Input data:

↓

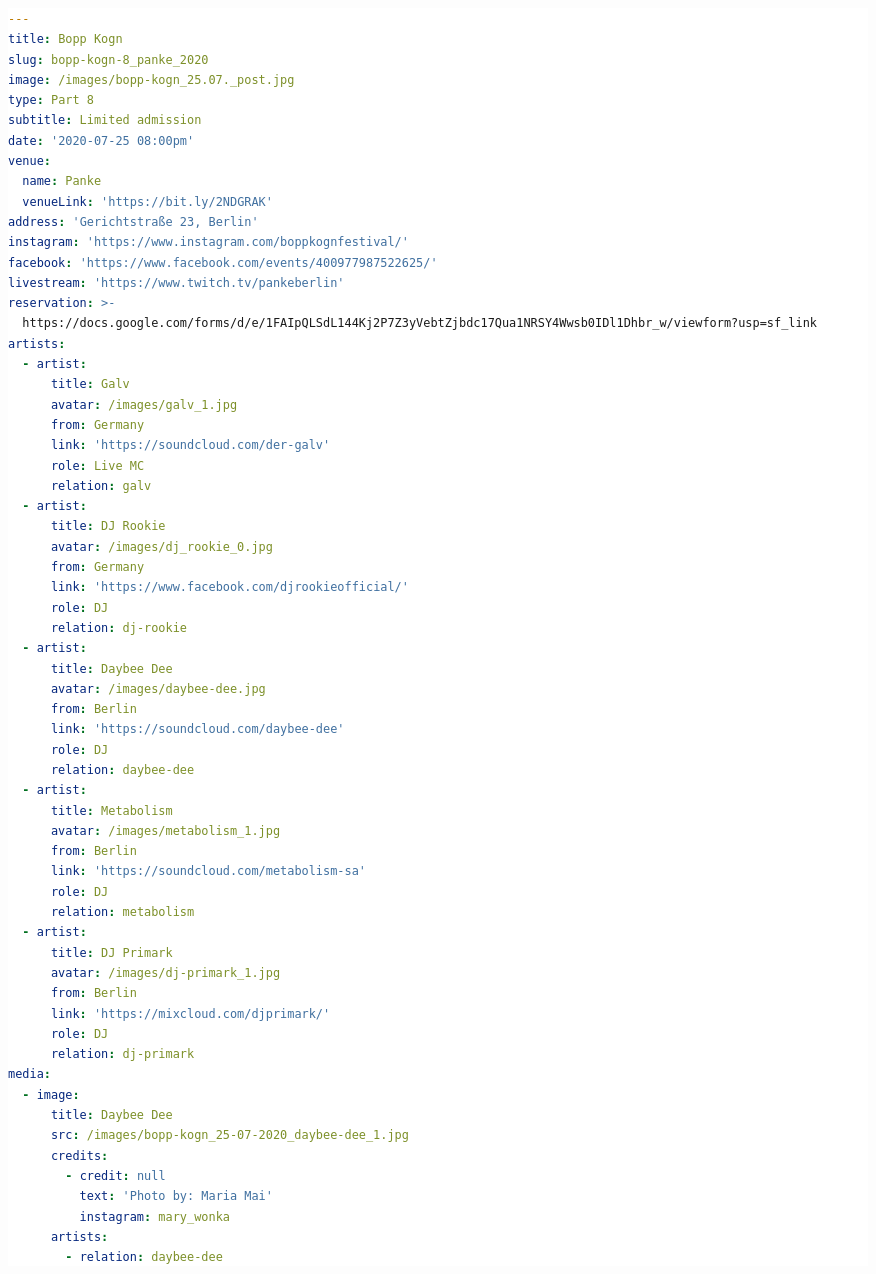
 ```yaml
---
title: Bopp Kogn
slug: bopp-kogn-8_panke_2020
image: /images/bopp-kogn_25.07._post.jpg
type: Part 8
subtitle: Limited admission
date: '2020-07-25 08:00pm'
venue:
  name: Panke
  venueLink: 'https://bit.ly/2NDGRAK'
address: 'Gerichtstraße 23, Berlin'
instagram: 'https://www.instagram.com/boppkognfestival/'
facebook: 'https://www.facebook.com/events/400977987522625/'
livestream: 'https://www.twitch.tv/pankeberlin'
reservation: >-
  https://docs.google.com/forms/d/e/1FAIpQLSdL144Kj2P7Z3yVebtZjbdc17Qua1NRSY4Wwsb0IDl1Dhbr_w/viewform?usp=sf_link
artists:
  - artist:
      title: Galv
      avatar: /images/galv_1.jpg
      from: Germany
      link: 'https://soundcloud.com/der-galv'
      role: Live MC
      relation: galv
  - artist:
      title: DJ Rookie
      avatar: /images/dj_rookie_0.jpg
      from: Germany
      link: 'https://www.facebook.com/djrookieofficial/'
      role: DJ
      relation: dj-rookie
  - artist:
      title: Daybee Dee
      avatar: /images/daybee-dee.jpg
      from: Berlin
      link: 'https://soundcloud.com/daybee-dee'
      role: DJ
      relation: daybee-dee
  - artist:
      title: Metabolism
      avatar: /images/metabolism_1.jpg
      from: Berlin
      link: 'https://soundcloud.com/metabolism-sa'
      role: DJ
      relation: metabolism
  - artist:
      title: DJ Primark
      avatar: /images/dj-primark_1.jpg
      from: Berlin
      link: 'https://mixcloud.com/djprimark/'
      role: DJ
      relation: dj-primark
media:
  - image:
      title: Daybee Dee
      src: /images/bopp-kogn_25-07-2020_daybee-dee_1.jpg
      credits:
        - credit: null
          text: 'Photo by: Maria Mai'
          instagram: mary_wonka
      artists:
        - relation: daybee-dee
```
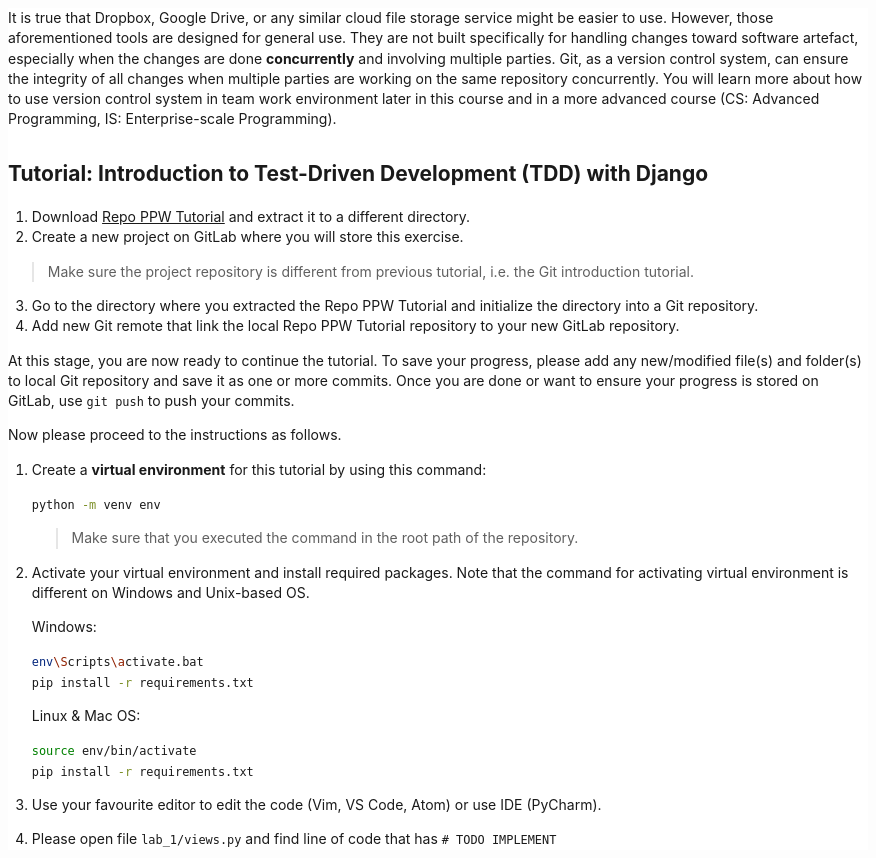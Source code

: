It is true that Dropbox, Google Drive, or any similar cloud file storage
service might be easier to use. However, those aforementioned tools are
designed for general use. They are not built specifically for handling changes
toward software artefact, especially when the changes are done **concurrently**
and involving multiple parties. Git, as a version control system, can ensure
the integrity of all changes when multiple parties are working on the same
repository concurrently. You will learn more about how to use version control
system in team work environment later in this course and in a more advanced
course (CS: Advanced Programming, IS: Enterprise-scale Programming).

## Tutorial: Introduction to Test-Driven Development (TDD) with Django

1. Download [Repo PPW Tutorial](https://gitlab.com/PPW-2017/Draft-Lab) and
extract it to a different directory.
2. Create a new project on GitLab where you will store this exercise.

  > Make sure the project repository is different from previous tutorial, i.e.
  > the Git introduction tutorial.
3. Go to the directory where you extracted the Repo PPW Tutorial and initialize
the directory into a Git repository.
4. Add new Git remote that link the local Repo PPW Tutorial repository to your
new GitLab repository.

At this stage, you are now ready to continue the tutorial. To save your progress,
please add any new/modified file(s) and folder(s) to local Git repository and
save it as one or more commits. Once you are done or want to ensure your progress
is stored on GitLab, use `git push` to push your commits.

Now please proceed to the instructions as follows.

1. Create a **virtual environment** for this tutorial by using this command:

    ```bash
    python -m venv env
    ```

    > Make sure that you executed the command in the root path of the repository.
2. Activate your virtual environment and install required packages. Note that
the command for activating virtual environment is different on Windows and
Unix-based OS.

    Windows:

    ```bash
    env\Scripts\activate.bat
    pip install -r requirements.txt
    ```

    Linux & Mac OS:

    ```bash
    source env/bin/activate
    pip install -r requirements.txt
    ```
3. Use your favourite editor to edit the code (Vim, VS Code, Atom) or use IDE (PyCharm).
4. Please open file `lab_1/views.py` and find line of code that has `# TODO IMPLEMENT`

↑

Instructions to follow:
Return every line of the data above in which "control" appears.

Output of the task:
and involving multiple parties. Git, as a version control system, can ensure
repository concurrently. You will learn more about how to use version control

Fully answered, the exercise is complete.